Dozens of new checkpoints dot major streets, hotels and sports stadiums, and Yemeni President Ali Abdullah Saleh arrived late on Friday to praise security measures, many of which were planned by an American firm hired for the cup.

The 20th Gulf Cup will host teams from every Gulf Arab state as well as Iraq, in an event analysts say will test Yemen's ability to ensure security in the volatile south.

North and south Yemen united in 1990 under Saleh but the bumpy merger lead to a brief civil war in 1994. Many in the south, home to most of Yemen's oil wealth, say the state discriminates against them while exploiting their resources.

Failure to prevent any attack during the tournament would be a huge blow to Yemen, which rose to the forefront of Western security concerns when two U.S.-bound parcel bombs claimed by al Qaeda were intercepted in Britain and Dubai last month.

Regional unrest

Southern separatists have threatened to organize mass protests against the cup. They see it as a ploy to promote unity under Saleh's rule.

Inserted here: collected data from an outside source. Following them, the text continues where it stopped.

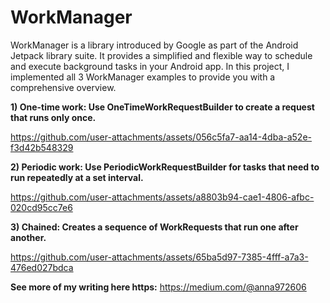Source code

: # WorkManager

WorkManager is a library introduced by Google as part of the Android Jetpack library suite. It provides a simplified and flexible way to schedule and execute background tasks in your Android app.
In this project, I implemented all 3 WorkManager examples to provide you with a comprehensive overview.

**1) One-time work: Use OneTimeWorkRequestBuilder to create a request that runs only once.**
   
https://github.com/user-attachments/assets/056c5fa7-aa14-4dba-a52e-f3d42b548329

**2) Periodic work: Use PeriodicWorkRequestBuilder for tasks that need to run repeatedly at a set interval.**

https://github.com/user-attachments/assets/a8803b94-cae1-4806-afbc-020cd95cc7e6

**3) Chained: Creates a sequence of WorkRequests that run one after another.**


https://github.com/user-attachments/assets/65ba5d97-7385-4fff-a7a3-476ed027bdca

**See more of my writing here https:** https://medium.com/@anna972606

Two soldiers and one civilian were wounded on Saturday as security forces broke up protests in the southern Dalea province, as hundreds of southern separatists protested Yemen's hosting of the Gulf Cup. Another two soldiers were wounded when activists threw a grenade at them after the protest.

Yemen is under rising pressure from neighbouring oil giant Saudi Arabia as well as Western powers to quell a southern separatist movement in the south and cement a shaky truce with Shi'ite rebels in the north in order to focus on quashing a resurgent regional al Qaeda wing based in the country.

Even as the focus shifts to southern security ahead of the Gulf Cup, tensions have flared in north Yemen among Shi'ite rebels. Shi'ite rebels have clashed with government aligned tribesmen and bombed several homes in the north Yemen province of Munabih over the past three days, a security official said.

Several people have been killed or wounded in the clashes, which are continuing, he said; but there was no estimate yet for casualties. Rebel officials declined to comment.